Solutions exist to reduce emissions of greenhouse gases in agriculture: optimizing of the use of nitrogen fertilizers, better waste management to producing energy from waste, development of simplified cultivation techniques but also in some cases deployment of energy efficiency and use of renewable energy.

The future of agriculture

Today it is not possible to make a precise comparison between farming systems (organic, rational, conventional) from the standpoint of only gas emissions. This is partly due to many uncertainties, but also to the lack of accurate data on the full gas balance of different systems, both because of their their diversity and complexity.

However, it is clear that agriculture in the 21st century will have to answer a series of environmental, social and economic challenges involving a fundamental change in practice, notably to meet the need of mitigation of gas emissions and the preservation and ecosystem restoration.

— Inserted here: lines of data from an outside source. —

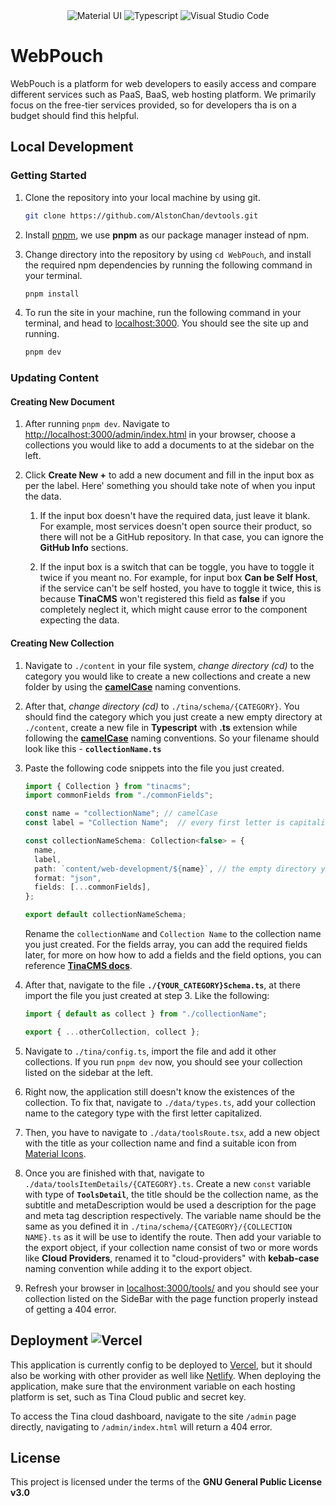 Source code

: <div align="center">
    <img src="https://res.cloudinary.com/practicaldev/image/fetch/s--yayk2pWn--/c_limit%2Cf_auto%2Cfl_progressive%2Cq_auto%2Cw_880/https://img.shields.io/badge/Material--UI-0081CB%3Fstyle%3Dfor-the-badge%26logo%3Dmaterial-ui%26logoColor%3Dwhite" alt="Material UI" />
    <img src="https://img.shields.io/badge/TypeScript-007ACC?style=for-the-badge&logo=typescript&logoColor=white" alt="Typescript" />
    <img src="https://img.shields.io/badge/Visual_Studio_Code-0078D4?style=for-the-badge&logo=visual%20studio%20code&logoColor=white" alt="Visual Studio Code" />
</div>

# WebPouch

WebPouch is a platform for web developers to easily access and compare different services such as PaaS, BaaS, web hosting platform. We primarily focus on the free-tier services provided, so for developers tha is on a budget should find this helpful.

## Local Development

### Getting Started

1. Clone the repository into your local machine by using git.

   ```bash
   git clone https://github.com/AlstonChan/devtools.git
   ```

2. Install [pnpm](https://pnpm.io/installation), we use **pnpm** as our package manager instead of npm.

3. Change directory into the repository by using `cd WebPouch`, and install the required npm dependencies by running the following command in your terminal.

   ```bash
   pnpm install
   ```

4. To run the site in your machine, run the following command in your terminal, and head to [localhost:3000](http://127.0.0.1:3000). You should see the site up and running.

   ```bash
   pnpm dev
   ```

### Updating Content

#### Creating New Document

1. After running `pnpm dev`. Navigate to <http://localhost:3000/admin/index.html> in your browser, choose a collections you would like to add a documents to at the sidebar on the left.

2. Click **Create New +** to add a new document and fill in the input box as per the label. Here' something you should take note of when you input the data.

   1. If the input box doesn't have the required data, just leave it blank. For example, most services doesn't open source their product, so there will not be a GitHub repository. In that case, you can ignore the **GitHub Info** sections.

   2. If the input box is a switch that can be toggle, you have to toggle it twice if you meant no. For example, for input box **Can be Self Host**, if the service can't be self hosted, you have to toggle it twice, this is because **TinaCMS** won't registered this field as **false** if you completely neglect it, which might cause error to the component expecting the data.

#### Creating New Collection

1. Navigate to `./content` in your file system, _change directory (cd)_ to the category you would like to create a new collections and create a new folder by using the **[camelCase](https://en.wikipedia.org/wiki/Camel_case)** naming conventions.

2. After that, _change directory (cd)_ to `./tina/schema/{CATEGORY}`. You should find the category which you just create a new empty directory at `./content`, create a new file in **Typescript** with **.ts** extension while following the **[camelCase](https://en.wikipedia.org/wiki/Camel_case)** naming conventions. So your filename should look like this - **`collectionName.ts`**

3. Paste the following code snippets into the file you just created.

   ```typescript
   import { Collection } from "tinacms";
   import commonFields from "./commonFields";

   const name = "collectionName"; // camelCase
   const label = "Collection Name";  // every first letter is capitalized

   const collectionNameSchema: Collection<false> = {
     name,
     label,
     path: `content/web-development/${name}`, // the empty directory you just created on step 1
     format: "json",
     fields: [...commonFields],
   };

   export default collectionNameSchema;
   ```

   Rename the `collectionName` and `Collection Name` to the collection name you just created. For the fields array, you can add the required fields later, for more on how how to add a fields and the field options, you can reference **[TinaCMS docs](https://tina.io/docs/reference/fields/)**.

4. After that, navigate to the file **`./{YOUR_CATEGORY}Schema.ts`**, at there import the file you just created at step 3. Like the following:

   ```typescript
   import { default as collect } from "./collectionName";

   export { ...otherCollection, collect };
   ```

5. Navigate to `./tina/config.ts`, import the file and add it other collections. If you run `pnpm dev` now, you should see your collection listed on the sidebar at the left.

6. Right now, the application still doesn't know the existences of the collection. To fix that, navigate to `./data/types.ts`, add your collection name to the category type with the first letter capitalized.

7. Then, you have to navigate to `./data/toolsRoute.tsx`, add a new object with the title as your collection name and find a suitable icon from [Material Icons](https://mui.com/material-ui/material-icons/).

8. Once you are finished with that, navigate to `./data/toolsItemDetails/{CATEGORY}.ts`. Create a new `const` variable with type of **`ToolsDetail`**, the title should be the collection name, as the subtitle and metaDescription would be used a description for the page and meta tag description respectively. The variable name should be the same as you defined it in `./tina/schema/{CATEGORY}/{COLLECTION NAME}.ts` as it will be use to identify the route. Then add your variable to the export object, if your collection name consist of two or more words like **Cloud Providers**, renamed it to "cloud-providers" with **kebab-case** naming convention while adding it to the export object.

9. Refresh your browser in [localhost:3000/tools/](http://127.0.0.1:3000/tools/) and you should see your collection listed on the SideBar with the page function properly instead of getting a 404 error.

## Deployment ![Vercel](https://img.shields.io/badge/vercel-%23000000.svg?style=for-the-badge&logo=vercel&logoColor=white)

This application is currently config to be deployed to [Vercel](https://vercel.com/dashboard), but it should also be working with other provider as well like [Netlify](https://www.netlify.com/). When deploying the application, make sure that the environment variable on each hosting platform is set, such as Tina Cloud public and secret key.

To access the Tina cloud dashboard, navigate to the site `/admin` page directly, navigating to `/admin/index.html` will return a 404 error.

## License

This project is licensed under the terms of the **GNU General Public License v3.0**
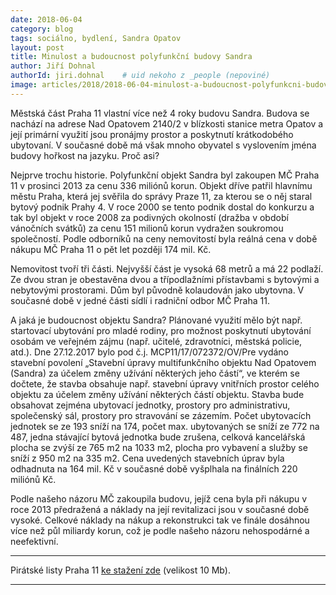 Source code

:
 ```yaml
---
date: 2018-06-04
category: blog
tags: sociálno, bydlení, Sandra Opatov
layout: post
title: Minulost a budoucnost polyfunkční budovy Sandra
author: Jiří Dohnal
authorId: jiri.dohnal    # uid nekoho z _people (nepoviné)
image: articles/2018/2018-06-04-minulost-a-budoucnost-polyfunkcni-budovy-sandra.jpg
---
```


Městská část Praha 11 vlastní více než 4 roky budovu Sandra. Budova se nachází na adrese Nad Opatovem 2140/2 v blízkosti stanice metra Opatov a její primární využití jsou pronájmy prostor a poskytnutí krátkodobého ubytovaní. V současné době má však mnoho obyvatel s vyslovením jména budovy hořkost na jazyku. Proč asi?

Nejprve trochu historie. Polyfunkční objekt Sandra byl zakoupen MČ Praha 11 v prosinci 2013 za cenu 336 miliónů korun. Objekt dříve patřil hlavnímu městu Praha, která jej svěřila do správy Praze 11, za kterou se o něj staral bytový podnik Prahy 4. V roce 2000 se tento podnik dostal do konkurzu a tak byl objekt v roce 2008 za podivných okolností (dražba v období vánočních svátků) za cenu 151 milionů korun vydražen soukromou společností. Podle odborníků na ceny nemovitostí byla reálná cena v době nákupu MČ Praha 11 o pět let později 174 mil. Kč.

Nemovitost tvoří tři části. Nejvyšší část je vysoká 68 metrů a má 22 podlaží. Ze dvou stran je obestavěna dvou a třípodlažními přístavbami s bytovými a nebytovými prostorami. Dům byl původně kolaudován jako ubytovna. V současné době v jedné části sídlí i radniční odbor MČ Praha 11.

A jaká je budoucnost objektu Sandra? Plánované využití mělo být např. startovací ubytování pro mladé rodiny, pro možnost poskytnutí ubytování osobám ve veřejném zájmu (např. učitelé, zdravotníci, městská policie, atd.). Dne 27.12.2017 bylo pod č.j. MCP11/17/072372/OV/Pre vydáno stavební povolení „Stavební úpravy multifunkčního objektu Nad Opatovem (Sandra) za účelem změny užívání některých jeho částí“, ve kterém se dočtete, že stavba obsahuje např. stavební úpravy vnitřních prostor celého objektu za účelem změny užívání některých částí objektu. Stavba bude obsahovat zejména ubytovací jednotky, prostory pro administrativu, společenský sál, prostory pro stravování se zázemím. Počet ubytovacích jednotek se ze 193 sníží na 174, počet max. ubytovaných se sníží ze 772 na 487, jedna stávající bytová jednotka bude zrušena, celková kancelářská plocha se zvýší ze 765 m2 na 1033 m2, plocha pro vybavení a služby se sníží z 950 m2 na 335 m2. Cena uvedených stavebních úprav byla odhadnuta na 164 mil. Kč v současné době vyšplhala na finálních 220 miliónů Kč.

Podle našeho názoru MČ zakoupila budovu, jejíž cena byla při nákupu v roce 2013 předražená a náklady na její revitalizaci jsou v současné době vysoké. Celkové náklady na nákup a rekonstrukci tak ve finále dosáhnou více než půl miliardy korun, což je podle našeho názoru nehospodárné a neefektivní.

---

Pirátské listy Praha 11 [ke stažení zde](/assets/pdf/2018-07-10-praha-11.pdf) (velikost 10 Mb).

- - -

The international community is committed to maintain global warming to below a 2 degrees Celcius increase. This implies a division by at least 2 of global emissions by 2050 and a reduction by a factor of 4-5 in the industrialized countries. In this sense Europe has committed to at least a 20% reduction of greenhouse gas emissions by 2020. These objectives defined at the international level require the mobilization of all sectors, including agriculture, which will have to undergo a profound change to meet the climate challenge.

The adaptation of agriculture and forestry systems to this new climate situation as well as the effects on diseases, pests and weeds require new skills in agronomic and forestry: development of new varieties, development of cultivation techniques adapted or forestry, etc. This adaptation also leads us to consider the geographic mobility of production areas.

Migration of cropping or forest species to enhance adaptation, new agroclimatic potential and forestry, biotech opportunities in connection with the economic determinants, and more generally the future direction of the duties of the agricultural and forestry production.